Het aanbod aan deelauto's in Nederland stijgt, terwijl het aandeel van de deelauto in de mobiliteit laag is. Het is een van de conclusies van het Kennisinstituut voor Mobiliteitsbeleid in het onderzoek dat het deed naar deelmobiliteit.
Deelfiets vervangt vooral bus, tram en metro
In het voorjaar van 2020 werden in ons land ruim 64.000 deelauto's aangeboden. Dat is een toename van 26% ten opzichte van 2019. 83% van het aanbod betreft het Peer-to-Peer (P2P) segment (auto's huren van particulieren). Ondanks het grote aanbod van P2P deelauto's worden die door minder Nederlanders gebruikt dan de Business-to consumer (B2C) deelautovormen.
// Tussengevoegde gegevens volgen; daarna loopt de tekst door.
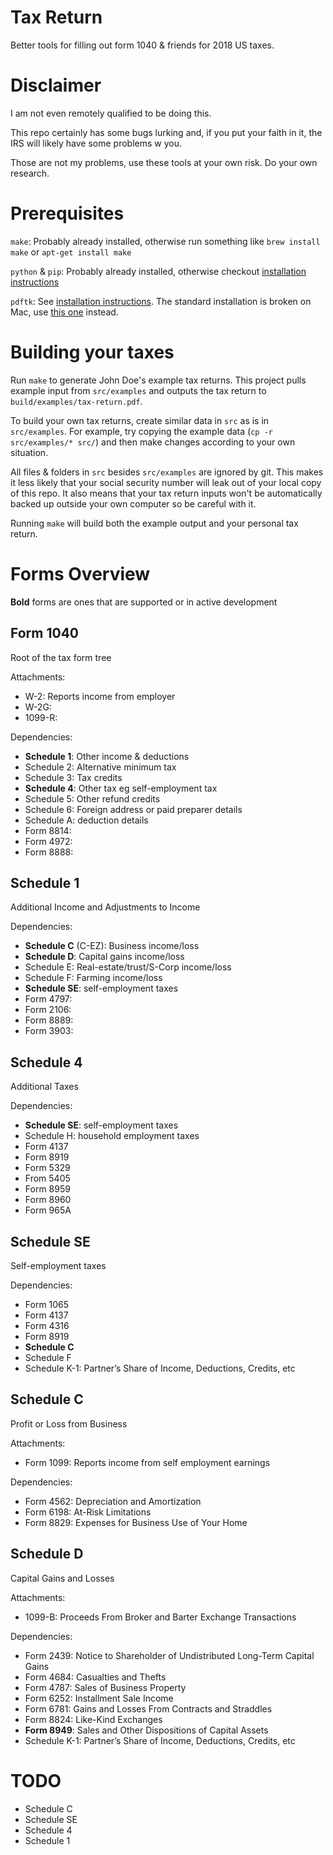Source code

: 
# Tax Return

Better tools for filling out form 1040 & friends for 2018 US taxes.

# Disclaimer

I am not even remotely qualified to be doing this.

This repo certainly has some bugs lurking and, if you put your faith in it, the IRS will likely have some problems w you.

Those are not my problems, use these tools at your own risk. Do your own research.

# Prerequisites

`make`: Probably already installed, otherwise run something like `brew install make` or `apt-get install make`

`python` & `pip`: Probably already installed, otherwise checkout [installation instructions](https://www.python.org/downloads/)

`pdftk`: See [installation instructions](https://www.pdflabs.com/tools/pdftk-server/). The standard installation is broken on Mac, use [this one](https://stackoverflow.com/a/39814799) instead.

# Building your taxes

Run `make` to generate John Doe's example tax returns. This project pulls example input from `src/examples` and outputs the tax return to `build/examples/tax-return.pdf`.

To build your own tax returns, create similar data in `src` as is in `src/examples`. For example, try copying the example data (`cp -r src/examples/* src/`) and then make changes according to your own situation.

All files & folders in `src` besides `src/examples` are ignored by git. This makes it less likely that your social security number will leak out of your local copy of this repo. It also means that your tax return inputs won't be automatically backed up outside your own computer so be careful with it.

Running `make` will build both the example output and your personal tax return.

# Forms Overview

**Bold** forms are ones that are supported or in active development

## Form 1040

Root of the tax form tree

Attachments:
 - W-2: Reports income from employer
 - W-2G:
 - 1099-R:

Dependencies:
 - **Schedule 1**: Other income & deductions
 - Schedule 2: Alternative minimum tax
 - Schedule 3: Tax credits
 - **Schedule 4**: Other tax eg self-employment tax
 - Schedule 5: Other refund credits
 - Schedule 6: Foreign address or paid preparer details
 - Schedule A: deduction details
 - Form 8814:
 - Form 4972:
 - Form 8888:

## Schedule 1

Additional Income and Adjustments to Income

Dependencies:
 - **Schedule C** (C-EZ): Business income/loss
 - **Schedule D**: Capital gains income/loss
 - Schedule E: Real-estate/trust/S-Corp income/loss
 - Schedule F: Farming income/loss
 - **Schedule SE**: self-employment taxes
 - Form 4797:
 - Form 2106:
 - Form 8889:
 - Form 3903:

## Schedule 4

Additional Taxes

Dependencies:
 - **Schedule SE**: self-employment taxes
 - Schedule H: household employment taxes
 - Form 4137
 - Form 8919
 - Form 5329
 - From 5405
 - Form 8959
 - Form 8960
 - Form 965A

## Schedule SE

Self-employment taxes

Dependencies:
 - Form 1065
 - Form 4137
 - Form 4316
 - Form 8919
 - **Schedule C**
 - Schedule F
 - Schedule K-1: Partner’s Share of Income, Deductions, Credits, etc

## Schedule C

Profit or Loss from Business

Attachments:
 - Form 1099: Reports income from self employment earnings

Dependencies:
 - Form 4562: Depreciation and Amortization
 - Form 6198: At-Risk Limitations
 - Form 8829: Expenses for Business Use of Your Home

## Schedule D

Capital Gains and Losses

Attachments:
 - 1099-B: Proceeds From Broker and Barter Exchange Transactions

Dependencies:
 - Form 2439: Notice to Shareholder of Undistributed Long-Term Capital Gains
 - Form 4684: Casualties and Thefts
 - Form 4787: Sales of Business Property
 - Form 6252: Installment Sale Income
 - Form 6781: Gains and Losses From Contracts and Straddles
 - Form 8824: Like-Kind Exchanges
 - **Form 8949**: Sales and Other Dispositions of Capital Assets
 - Schedule K-1: Partner’s Share of Income, Deductions, Credits, etc

# TODO
 - Schedule C
 - Schedule SE
 - Schedule 4
 - Schedule 1
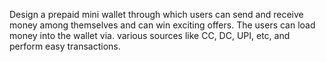 Design a prepaid mini wallet through which users can send and receive money among themselves and can win exciting offers. 
The users can load money into the wallet via. various sources like CC, DC, UPI, etc, and perform easy transactions.
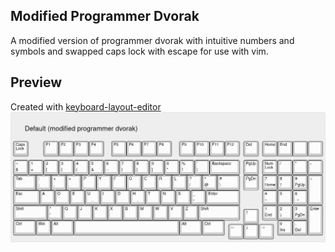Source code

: ## Modified Programmer Dvorak

A modified version of programmer dvorak with intuitive numbers and symbols and swapped caps lock with escape for use with vim.

## Preview
Created with [keyboard-layout-editor](http://www.keyboard-layout-editor.com/#/gists/c35da62557f52344e5ba1b9343461f63)
![Layout:](./modified_dvorak_programmer.png)
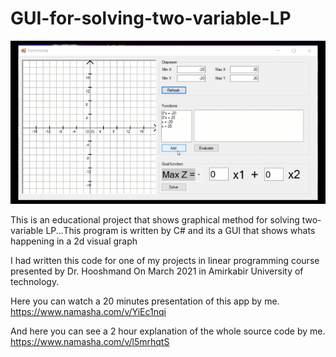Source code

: # GUI-for-solving-two-variable-LP

![Present](https://github.com/bateni1380/GUI-for-solving-two-variable-LP/blob/main/Present.gif)

This is an educational project that shows graphical method for solving two-variable LP...This program is written by C# and its a GUI that shows whats happening in a 2d visual graph

I had written this code for one of my projects in linear programming course presented by Dr. Hooshmand On March 2021 in Amirkabir University of technology.

Here you can watch a 20 minutes presentation of this app by me.
https://www.namasha.com/v/YiEc1nqi

And here you can see a 2 hour explanation of the whole source code by me.
https://www.namasha.com/v/l5mrhqtS
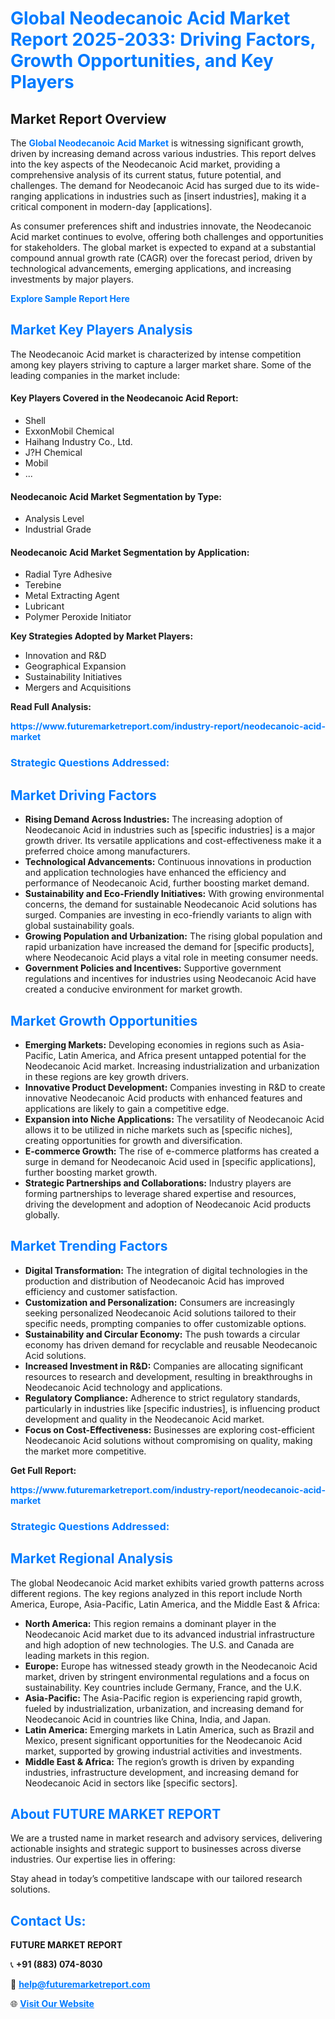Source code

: <h1 style="color: #007BFF;">Global Neodecanoic Acid Market Report 2025-2033: Driving Factors, Growth Opportunities, and Key Players</h1>

<section id="overview">
<h2>Market Report Overview</h2>
<p>The <a href="https://www.futuremarketreport.com/industry-report/neodecanoic-acid-market" style="color: #007BFF; text-decoration: none;"><strong>Global Neodecanoic Acid Market</strong></a> is witnessing significant growth, driven by increasing demand across various industries. This report delves into the key aspects of the Neodecanoic Acid market, providing a comprehensive analysis of its current status, future potential, and challenges. The demand for Neodecanoic Acid has surged due to its wide-ranging applications in industries such as [insert industries], making it a critical component in modern-day [applications].</p>
<p>As consumer preferences shift and industries innovate, the Neodecanoic Acid market continues to evolve, offering both challenges and opportunities for stakeholders. The global market is expected to expand at a substantial compound annual growth rate (CAGR) over the forecast period, driven by technological advancements, emerging applications, and increasing investments by major players.</p>
</section>

<section id="overview">
<p><a href="https://www.futuremarketreport.com/request-sample/reportId=97708" style="color: #007BFF; text-decoration: none;"><strong>Explore Sample Report Here</strong></a></p>
</section>

<section id="key-players">
<h2 style="color: #007BFF;">Market Key Players Analysis</h2>
<p>The Neodecanoic Acid market is characterized by intense competition among key players striving to capture a larger market share. Some of the leading companies in the market include:</p>
<h4>Key Players Covered in the Neodecanoic Acid Report:</h4>
<ul><li>Shell</li><li>ExxonMobil Chemical</li><li>Haihang Industry Co., Ltd.</li><li>J?H Chemical</li><li>Mobil</li><li>...</li></ul>
<h4>Neodecanoic Acid Market Segmentation by Type:</h4>
<ul><li>Analysis Level</li><li>Industrial Grade</li></ul>

<h4>Neodecanoic Acid Market Segmentation by Application:</h4>
<ul><li>Radial Tyre Adhesive</li><li>Terebine</li><li>Metal Extracting Agent</li><li>Lubricant</li><li>Polymer Peroxide Initiator</li></ul>
<p><strong>Key Strategies Adopted by Market Players:</strong></p>
<ul>
<li>Innovation and R&D</li>
<li>Geographical Expansion</li>
<li>Sustainability Initiatives</li>
<li>Mergers and Acquisitions</li>
</ul>
</section>

<section>
<p><strong>Read Full Analysis: </strong></p><a href="https://www.futuremarketreport.com/industry-report/neodecanoic-acid-market" style="color: #007BFF; text-decoration: none;"><strong>https://www.futuremarketreport.com/industry-report/neodecanoic-acid-market</strong></a>
<h3 style="color: #007BFF;">Strategic Questions Addressed:</h3>
</section>

<section id="driving-factors">
<h2 style="color: #007BFF;">Market Driving Factors</h2>
<ul>
<li><strong>Rising Demand Across Industries:</strong> The increasing adoption of Neodecanoic Acid in industries such as [specific industries] is a major growth driver. Its versatile applications and cost-effectiveness make it a preferred choice among manufacturers.</li>
<li><strong>Technological Advancements:</strong> Continuous innovations in production and application technologies have enhanced the efficiency and performance of Neodecanoic Acid, further boosting market demand.</li>
<li><strong>Sustainability and Eco-Friendly Initiatives:</strong> With growing environmental concerns, the demand for sustainable Neodecanoic Acid solutions has surged. Companies are investing in eco-friendly variants to align with global sustainability goals.</li>
<li><strong>Growing Population and Urbanization:</strong> The rising global population and rapid urbanization have increased the demand for [specific products], where Neodecanoic Acid plays a vital role in meeting consumer needs.</li>
<li><strong>Government Policies and Incentives:</strong> Supportive government regulations and incentives for industries using Neodecanoic Acid have created a conducive environment for market growth.</li>
</ul>
</section>

<section id="growth-opportunities">
<h2 style="color: #007BFF;">Market Growth Opportunities</h2>
<ul>
<li><strong>Emerging Markets:</strong> Developing economies in regions such as Asia-Pacific, Latin America, and Africa present untapped potential for the Neodecanoic Acid market. Increasing industrialization and urbanization in these regions are key growth drivers.</li>
<li><strong>Innovative Product Development:</strong> Companies investing in R&D to create innovative Neodecanoic Acid products with enhanced features and applications are likely to gain a competitive edge.</li>
<li><strong>Expansion into Niche Applications:</strong> The versatility of Neodecanoic Acid allows it to be utilized in niche markets such as [specific niches], creating opportunities for growth and diversification.</li>
<li><strong>E-commerce Growth:</strong> The rise of e-commerce platforms has created a surge in demand for Neodecanoic Acid used in [specific applications], further boosting market growth.</li>
<li><strong>Strategic Partnerships and Collaborations:</strong> Industry players are forming partnerships to leverage shared expertise and resources, driving the development and adoption of Neodecanoic Acid products globally.</li>
</ul>
</section>

<section id="trending-factors">
<h2 style="color: #007BFF;">Market Trending Factors</h2>
<ul>
<li><strong>Digital Transformation:</strong> The integration of digital technologies in the production and distribution of Neodecanoic Acid has improved efficiency and customer satisfaction.</li>
<li><strong>Customization and Personalization:</strong> Consumers are increasingly seeking personalized Neodecanoic Acid solutions tailored to their specific needs, prompting companies to offer customizable options.</li>
<li><strong>Sustainability and Circular Economy:</strong> The push towards a circular economy has driven demand for recyclable and reusable Neodecanoic Acid solutions.</li>
<li><strong>Increased Investment in R&D:</strong> Companies are allocating significant resources to research and development, resulting in breakthroughs in Neodecanoic Acid technology and applications.</li>
<li><strong>Regulatory Compliance:</strong> Adherence to strict regulatory standards, particularly in industries like [specific industries], is influencing product development and quality in the Neodecanoic Acid market.</li>
<li><strong>Focus on Cost-Effectiveness:</strong> Businesses are exploring cost-efficient Neodecanoic Acid solutions without compromising on quality, making the market more competitive.</li>
</ul>
</section>

<section>
<p><strong>Get Full Report: </strong></p><a href="https://www.futuremarketreport.com/industry-report/neodecanoic-acid-market" style="color: #007BFF; text-decoration: none;"><strong>https://www.futuremarketreport.com/industry-report/neodecanoic-acid-market</strong></a>
<h3 style="color: #007BFF;">Strategic Questions Addressed:</h3>
</section>


<section id="regional-analysis">
<h2 style="color: #007BFF;">Market Regional Analysis</h2>
<p>The global Neodecanoic Acid market exhibits varied growth patterns across different regions. The key regions analyzed in this report include North America, Europe, Asia-Pacific, Latin America, and the Middle East & Africa:</p>
<ul>
<li><strong>North America:</strong> This region remains a dominant player in the Neodecanoic Acid market due to its advanced industrial infrastructure and high adoption of new technologies. The U.S. and Canada are leading markets in this region.</li>
<li><strong>Europe:</strong> Europe has witnessed steady growth in the Neodecanoic Acid market, driven by stringent environmental regulations and a focus on sustainability. Key countries include Germany, France, and the U.K.</li>
<li><strong>Asia-Pacific:</strong> The Asia-Pacific region is experiencing rapid growth, fueled by industrialization, urbanization, and increasing demand for Neodecanoic Acid in countries like China, India, and Japan.</li>
<li><strong>Latin America:</strong> Emerging markets in Latin America, such as Brazil and Mexico, present significant opportunities for the Neodecanoic Acid market, supported by growing industrial activities and investments.</li>
<li><strong>Middle East & Africa:</strong> The region’s growth is driven by expanding industries, infrastructure development, and increasing demand for Neodecanoic Acid in sectors like [specific sectors].</li>
</ul>
</section>

<footer>
<h2 style="color: #007BFF;">About FUTURE MARKET REPORT</h2>
<p>We are a trusted name in market research and advisory services, delivering actionable insights and strategic support to businesses across diverse industries. Our expertise lies in offering:</p>

<p>Stay ahead in today’s competitive landscape with our tailored research solutions.</p>

<h2 style="color: #007BFF;">Contact Us:</h2>
<p><strong>FUTURE MARKET REPORT</strong></p>
<p>📞 <strong>+91 (883) 074-8030</strong></p>
<p>📧 <strong><a href="mailto:help@futuremarketreport.com" style="color: #007BFF;">help@futuremarketreport.com</a></strong></p>
<p>🌐 <strong><a href="https://www.futuremarketreport.com/" style="color: #007BFF;">Visit Our Website</a></strong></p>
</footer>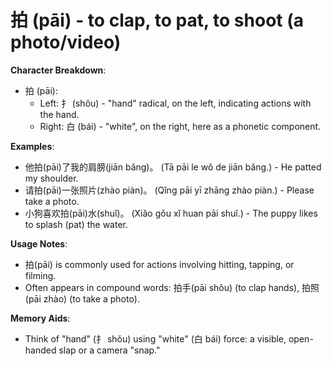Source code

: # **拍 (pāi) - to clap, to pat, to shoot (a photo/video)**

**Character Breakdown**:  
- 拍 (pāi):
  - Left: 扌 (shǒu) - "hand" radical, on the left, indicating actions with the hand.
  - Right: 白 (bái) - "white", on the right, here as a phonetic component.

**Examples**:  
- 他拍(pāi)了我的肩膀(jiān bǎng)。 (Tā pāi le wǒ de jiān bǎng.) - He patted my shoulder.  
- 请拍(pāi)一张照片(zhào piàn)。 (Qǐng pāi yī zhāng zhào piàn.) - Please take a photo.  
- 小狗喜欢拍(pāi)水(shuǐ)。 (Xiǎo gǒu xǐ huan pāi shuǐ.) - The puppy likes to splash (pat) the water.

**Usage Notes**:  
- 拍(pāi) is commonly used for actions involving hitting, tapping, or filming.  
- Often appears in compound words: 拍手(pāi shǒu) (to clap hands), 拍照(pāi zhào) (to take a photo).

**Memory Aids**:  
- Think of "hand" (扌 shǒu) using "white" (白 bái) force: a visible, open-handed slap or a camera "snap."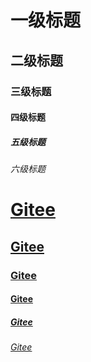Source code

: # 一级标题

## 二级标题

### 三级标题

#### 四级标题

##### 五级标题

###### 六级标题



# [Gitee](https://gitee.com/)

## [Gitee](https://gitee.com/)

### [Gitee](https://gitee.com/)

#### [Gitee](https://gitee.com/)

##### [Gitee](https://gitee.com/)

###### [Gitee](https://gitee.com/)



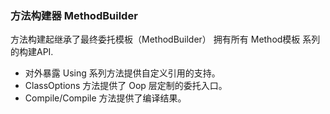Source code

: ### 方法构建器 MethodBuilder

方法构建起继承了最终委托模板（MethodBuilder<T>） 拥有所有 Method模板 系列的构建API.  
 - 对外暴露 Using 系列方法提供自定义引用的支持。  
 - ClassOptions 方法提供了 Oop 层定制的委托入口。  
 - Compile/Compile<TDelegate> 方法提供了编译结果。
 
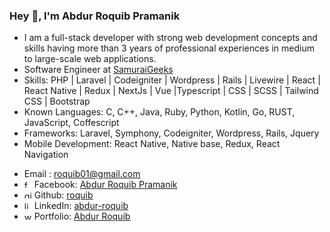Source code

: ### Hey 👋, I'm Abdur Roquib Pramanik

* I am a full-stack developer with strong web development concepts and skills having more than 3 years of professional experiences in medium to large-scale web applications.
* Software Engineer at [SamuraiGeeks](http://samuraigeeks.net)
* Skills: PHP | Laravel | Codeigniter | Wordpress | Rails | Livewire |  React | React Native | Redux | NextJs | Vue |Typescript | CSS | SCSS | Tailwind CSS | Bootstrap   
* Known Languages: C, C++, Java, Ruby, Python, Kotlin, Go, RUST, JavaScript, Coffescript
* Frameworks: Laravel, Symphony, Codeigniter, Wordpress, Rails, Jquery
* Mobile Development: React Native, Native base, Redux, React Navigation

- Email : roquib01@gmail.com 
- <img src='https://cdn.jsdelivr.net/npm/simple-icons@3.0.1/icons/facebook.svg' alt='facebook' height='12'> Facebook: <a href="https://www.facebook.com/abdurroquibpramanik" target="_blank">Abdur Roquib Pramanik</a>
- <img src='https://cdn.jsdelivr.net/npm/simple-icons@3.0.1/icons/github.svg' alt='github' height='12'> Github: <a href="https://github.com/roquib" target="_blank">roquib</a>
- <img src='https://cdn.jsdelivr.net/npm/simple-icons@3.0.1/icons/linkedin.svg' alt='linkedin' height='12'> LinkedIn: <a href="https://www.linkedin.com/in/abdur-roquib" target="_blank">abdur-roquib</a>
- <img src='https://cdn.jsdelivr.net/npm/simple-icons@3.0.1/icons/icloud.svg' alt='website' height='12'> Portfolio: <a href="https://roquib.herokuapp.com" target="_blank">Abdur Roquib</a>

<!-- ![Top Langs](https://github-readme-stats.vercel.app/api/top-langs/?username=roquib&hide=java,markdown)
![Stats](https://github-readme-stats.vercel.app/api?username=roquib&show_icons=true&count_private=true&line_height=40)
 -->

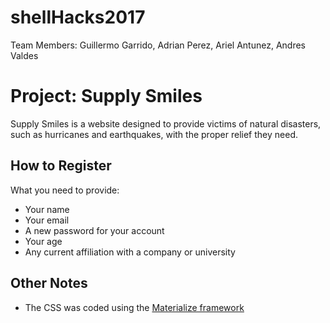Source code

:# shellHacks2017

Team Members: Guillermo Garrido, Adrian Perez, Ariel Antunez, Andres Valdes 

# Project: Supply Smiles

Supply Smiles is a website designed to provide victims of natural disasters, such as hurricanes and earthquakes, with the proper relief they need. 

## How to Register

What you need to provide:
* Your name
* Your email
* A new password for your account
* Your age
* Any current affiliation with a company or university

## Other Notes

* The CSS was coded using the [Materialize framework](http://materializecss.com/about.html)


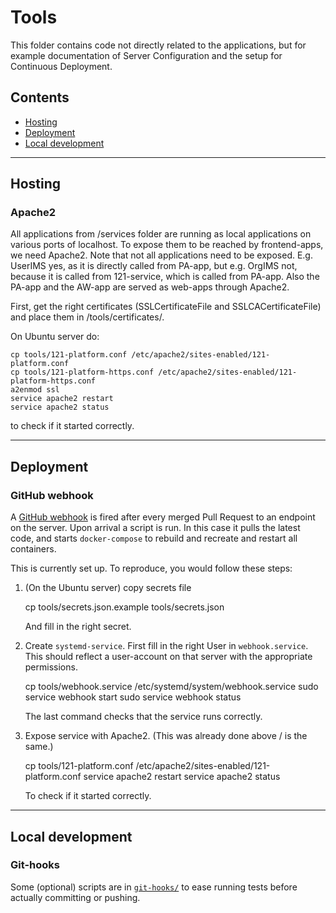 # Tools

This folder contains code not directly related to the applications, but for example documentation of Server Configuration and the setup for Continuous Deployment.

## Contents
* [Hosting](#hosting)
* [Deployment](#deployment)
* [Local development](#local-development)

---

## Hosting

### Apache2

All applications from /services folder are running as local applications on various ports of localhost. To expose them to be reached by frontend-apps, we need Apache2.
Note that not all applications need to be exposed. E.g. UserIMS yes, as it is directly called from PA-app, but e.g. OrgIMS not, because it is called from 121-service, which is called from PA-app. Also the PA-app and the AW-app are served as web-apps through Apache2.

First, get the right certificates (SSLCertificateFile and SSLCACertificateFile) and place them in /tools/certificates/.

On Ubuntu server do:

    cp tools/121-platform.conf /etc/apache2/sites-enabled/121-platform.conf
    cp tools/121-platform-https.conf /etc/apache2/sites-enabled/121-platform-https.conf
    a2enmod ssl
    service apache2 restart
    service apache2 status

to check if it started correctly.

---

## Deployment

### GitHub webhook

A [GitHub webhook](https://developer.github.com/webhooks/) is fired after every merged Pull Request to an endpoint on the server. Upon arrival a script is run. In this case it pulls the latest code, and starts `docker-compose` to rebuild and recreate and restart all containers.

This is currently set up. To reproduce, you would follow these steps:

1. (On the Ubuntu server) copy secrets file

    cp tools/secrets.json.example tools/secrets.json

   And fill in the right secret.

2. Create `systemd-service`. First fill in the right User in `webhook.service`. This should reflect a user-account on that server with the appropriate permissions.

    cp tools/webhook.service /etc/systemd/system/webhook.service
    sudo service webhook start
    sudo service webhook status

   The last command checks that the service runs correctly.

3. Expose service with Apache2. (This was already done above / is the same.)

    cp tools/121-platform.conf /etc/apache2/sites-enabled/121-platform.conf
    service apache2 restart
    service apache2 status

   To check if it started correctly.

---

## Local development

### Git-hooks
Some (optional) scripts are in [`git-hooks/`](git-hooks/) to ease running tests before actually committing or pushing.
Ongeveer 2% van de Nederlanders van 18 jaar en ouder maakt gebruik van een of meer vormen van autodelen, zoals B2C of P2P. Dat komt neer op circa 200.000 autodelers. Dit is een verdubbeling van het aantal autodelers ten opzichte van 2014. Maar het aandeel in het totale aantal autoverplaatsingen is zeer beperkt, namelijk 0,02% en dit is sinds 2014 niet gegroeid. Het gaat jaarlijks om circa 1,1 miljoen deelautoritten en om 0,1 deelautorit per inwoner (18 jaar en ouder) per jaar.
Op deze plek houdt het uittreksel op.